Another important issue that has yet to be systematically investigated has to do with the critical assumption that the various versions of the ADHD-RS measure the same trait in samples from distinct subpopulations among which the instrument will be used (e.g., gender groups, age groups). This property is known as measurement invariance and represents a prerequisite to valid comparisons regarding mean-level differences, variability differences, and predictive differences between the targeted subgroups (Meredith, 1993). In regard to ADHD measurement based on teacher ratings, this verification is particularly important. Indeed, as we previously noted, the specific manifestations of ADHD are known to differ as a function of age and genders (Barkley, Murphy, & Fischer, 2008; Faraone, Biederman, & Mick, 2006; Faraone, Biederman, Spencer, et al., 2006), while the generic assumption is that the common core of the ADHD construct remains the same. Teachers also tend to be more aware of boys disturbing behaviors in the classroom than of girls who tend to disturb differently. Thus, they may provide less reliable ratings of girls ADHD.

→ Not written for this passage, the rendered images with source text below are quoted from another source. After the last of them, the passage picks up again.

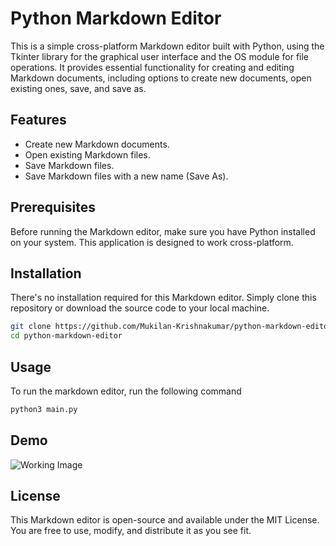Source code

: # Python Markdown Editor
This is a simple cross-platform Markdown editor built with Python, using the Tkinter library for the graphical user interface and the OS module for file operations. It provides essential functionality for creating and editing Markdown documents, including options to create new documents, open existing ones, save, and save as.

## Features
- Create new Markdown documents.
- Open existing Markdown files.
- Save Markdown files.
- Save Markdown files with a new name (Save As).

## Prerequisites
Before running the Markdown editor, make sure you have Python installed on your system. This application is designed to work cross-platform.

## Installation
There's no installation required for this Markdown editor. Simply clone this repository or download the source code to your local machine.

```bash
git clone https://github.com/Mukilan-Krishnakumar/python-markdown-editor.git
cd python-markdown-editor
```

## Usage
To run the markdown editor, run the following command

```bash
python3 main.py
```
## Demo
![Working Image]("./images/working.png")

## License
This Markdown editor is open-source and available under the MIT License. You are free to use, modify, and distribute it as you see fit.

In summary, this article aims to investigate the psychometric properties of the ADHD-RS rated by teachers to conduct four specific verifications:
How well does the a priori two-factor structure of the ADHD-RS (mimicking the DSM-IV subtypes) fit the ratings provided by French teachers?
Will a bifactor model provide a better representation of ADHD-RS ratings by teachers, as suggested by some previous studies based on ADHD symptoms?
Is the ADHD-RS reliable when rated by French teachers?
Is the ADHD-RS measurement model invariant across genders, age groups, and gender by age groups?
Method
Participants and Material
This article uses data from the ChiP-ARD (Children and Parents With ADHD and Related Disorders) study, targeting French children and adolescents from the general population aged between 4 and 18 years old. The ChiP-ARD study was conducted in 20 kindergarten schools (pré-élémentaires or maternelles), 30 primary schools (élémentaires), and 14 secondary schools (colleges and lycées) from Southern France (Nice). The data were collected in spring 2010 and 2011, during two distinct (nonlongitudinal) waves of data collection. Overall, 262 teachers participated in the study (M age = 43.9; SD = 8.6; range = 24-61), 47 were males (17.94%). A letter was randomly drawn from the alphabet for each class and the teacher was asked to include 2 to 4 youths whose name began with this letter (or the next one if no name matched the random letter, and starting over at letter “A” if letter “Z” was reached). Parents had to return a signed consent form that was kept anonymous by teachers who allocated them upon reception an eight-digit unique identifier. Teachers thus provided ratings of 132 youths in kindergarten (64 girls, 48.49%), 349 youths in primary schools (174 girls, 49.86%), and 411 youths in secondary schools (220 girls, 53.53%). Overall, the sample comprised 892 youths, including 458 girls (51.35%), with a mean age of 10.59 (SD = 3.50) for girls and 10.18 (SD = 3.32) for boys, t(890) = 1.829, ns). This study received the support of the Commissioner of Education and the Department of Education, complied with normative ethical prescriptions for French medical research, and the procedures used to keep article-based and electronic data secured and anonymous were approved by the Commission Nationale Informatique et Liberté.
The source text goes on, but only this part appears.